AI interior sensing

This story is part of our topic “AI for a better future”

Discover the whole topic

Two people, generated with the help of artificial intelligence, are inside a vehicle.

Things can get quite hectic inside a car: Bored children in the back may unbuckle their seatbelts, toys are thrown around and changing lighting conditions can divert attention away from the road. It can be difficult for drivers to keep on top of everything that’s happening. Interior cameras can help here. They recognize people inside the vehicle as well as their behavior so that they can intervene and lend support.

One such camera is the so-called Occupant Monitoring Camera (OMC), which the Bosch Cross-Domain Computing Solutions division is working on. It adds new functions to the Driver Monitoring Camera (DMC). Developed by Bosch, the camera is already used as standard in vehicle interiors from various manufacturers. The OMC observes and recognizes the entire interior of a vehicle using a special image processing algorithm. The algorithm has been taught by machine learning to understand and analyze the observed scenario and to issue warnings and instructions based on the findings.

The OMC has a wider field of vision than the DMC and recognizes the driver as well as the front passenger and other vehicle occupants. The OMC records how many people are in the vehicle, where they are and what they are doing, and whether the driver could be distracted. This is essential for automated driving. For example, if the driver is tired or in the middle of a conversation, in the future the automated system will not trigger a handover maneuver back to the driver. Instead, the vehicle will come to a stop at the side of the road.

Many road accidents are the result of human error. If the person behind the wheel momentarily nods off, this can have fatal consequences. After all, the vehicle is virtually driverless during this time, even if only for a few seconds. Technology can ensure greater safety here. The EU Commission has also recognized this and made additions to the EU’s “General Safety Regulation” (GSR). This sets out regulations on safety technologies and design features for the transportation of people and goods with vehicles on public roads. One important point: From July 2024, all new vehicles must have a system for detecting driver fatigue. In addition, a system that detects driver distraction will be compulsory from July 2026. With the 2026 protocol, NCAP Vision 2030 is strongly focused at present on passive safety issues, especially in relation to occupant classification and recognizing people in unusual positions. As a result, the importance of pose detection, especially a high-precision 3D pose, is growing once more.

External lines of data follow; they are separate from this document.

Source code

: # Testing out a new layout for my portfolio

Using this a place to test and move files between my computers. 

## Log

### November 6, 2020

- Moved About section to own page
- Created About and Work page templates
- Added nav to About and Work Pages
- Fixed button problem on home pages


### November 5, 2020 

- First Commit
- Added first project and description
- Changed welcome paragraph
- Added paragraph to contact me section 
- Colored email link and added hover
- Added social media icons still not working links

The new functions of the OMC are part of extended interior sensing and can support the sensor systems in the vehicle even more precisely with the information from the interior. They improve safety when driving and meet the EU specifications.

Because the OMC recognizes the people in the vehicle, personalized settings can also be made automatically. For example, the seat can be adjusted specifically for the detected person, the on-board electronics can be individually adjusted or the desired entertainment program can be activated without having to enter it again.

The power of images

A selection of renderings created with the help of artificial intelligence. — Open source 3D modelling software can be used to obtain a wide range of training data that can be used for the artificial generation of images. Images can be created from a wide variety of interior scenarios and with a wide variety of people poses.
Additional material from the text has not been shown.